健康診断などでコレステロール値の異常を指摘された場合や、ご家族に同じような傾向がある場合は、そのままにせず、一度確認することが大切です。
どんな検査・治療を行うの?
家族性高コレステロール血症が疑われる場合は、まずLDLコレステロール値の確認を行います。
あわせて、
- ご家族にコレステロール値が高い方がいるか
- 若くして心筋梗塞や狭心症になった方がいないか
など、ご家族の病歴(家族歴)も重要な判断材料になります。
必要に応じて、アキレス腱の厚さの確認や、動脈硬化の程度を調べる検査を行うことがあります。
例えば、
- 頸動脈エコー(首の血管の動脈硬化評価)
- 血圧脈波検査(ABI・CAVI)
- 心臓エコー
などで、血管への影響を確認します。
治療では、食事療法や運動療法に加え、必要に応じて薬物療法を行います。
家族性高コレステロール血症では、生活習慣の見直しだけでは十分な効果が得られにくいことも多く、早期から適切な治療を行うことが、将来の心筋梗塞や狭心症などの予防につながります。
まとめ
家族性高コレステロール血症は、遺伝的な要因によってLDLコレステロールが高くなり、若いうちから動脈硬化が進みやすくなる病気です。

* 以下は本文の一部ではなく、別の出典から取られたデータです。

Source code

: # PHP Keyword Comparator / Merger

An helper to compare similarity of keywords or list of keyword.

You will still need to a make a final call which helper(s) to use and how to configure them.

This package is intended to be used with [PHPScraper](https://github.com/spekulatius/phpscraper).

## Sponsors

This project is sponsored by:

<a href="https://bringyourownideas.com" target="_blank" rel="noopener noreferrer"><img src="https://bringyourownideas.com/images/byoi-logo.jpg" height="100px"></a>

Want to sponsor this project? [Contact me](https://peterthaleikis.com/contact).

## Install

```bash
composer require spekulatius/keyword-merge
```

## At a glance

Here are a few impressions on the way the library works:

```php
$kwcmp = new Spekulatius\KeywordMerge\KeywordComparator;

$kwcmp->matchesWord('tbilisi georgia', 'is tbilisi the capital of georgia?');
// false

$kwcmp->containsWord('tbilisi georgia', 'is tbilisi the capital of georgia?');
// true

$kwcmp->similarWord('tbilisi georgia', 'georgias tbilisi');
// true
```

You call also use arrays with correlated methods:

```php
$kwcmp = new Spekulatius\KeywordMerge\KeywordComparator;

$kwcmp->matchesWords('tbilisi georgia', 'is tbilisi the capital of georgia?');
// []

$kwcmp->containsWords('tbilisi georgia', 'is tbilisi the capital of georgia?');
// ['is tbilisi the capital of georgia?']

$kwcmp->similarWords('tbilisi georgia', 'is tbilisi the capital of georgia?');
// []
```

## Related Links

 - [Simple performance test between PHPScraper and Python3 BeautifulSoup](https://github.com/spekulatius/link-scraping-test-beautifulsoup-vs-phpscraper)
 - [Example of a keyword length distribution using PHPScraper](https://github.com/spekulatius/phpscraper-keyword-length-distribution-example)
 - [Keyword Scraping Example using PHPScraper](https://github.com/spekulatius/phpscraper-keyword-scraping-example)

自覚症状がほとんどないまま進行することも多く、「コレステロールが高いのは体質だから」と思っていた方が、検査をきっかけに病気と分かるケースも少なくありません。
一方で、早期に気づき、適切な治療を行うことで、将来的な狭心症や心筋梗塞などのリスクを減らすことが期待できます。
健康診断でコレステロール値の異常を指摘された方や、ご家族にも同じような傾向がある方は、そのままにせず一度、医療機関に相談しましょう。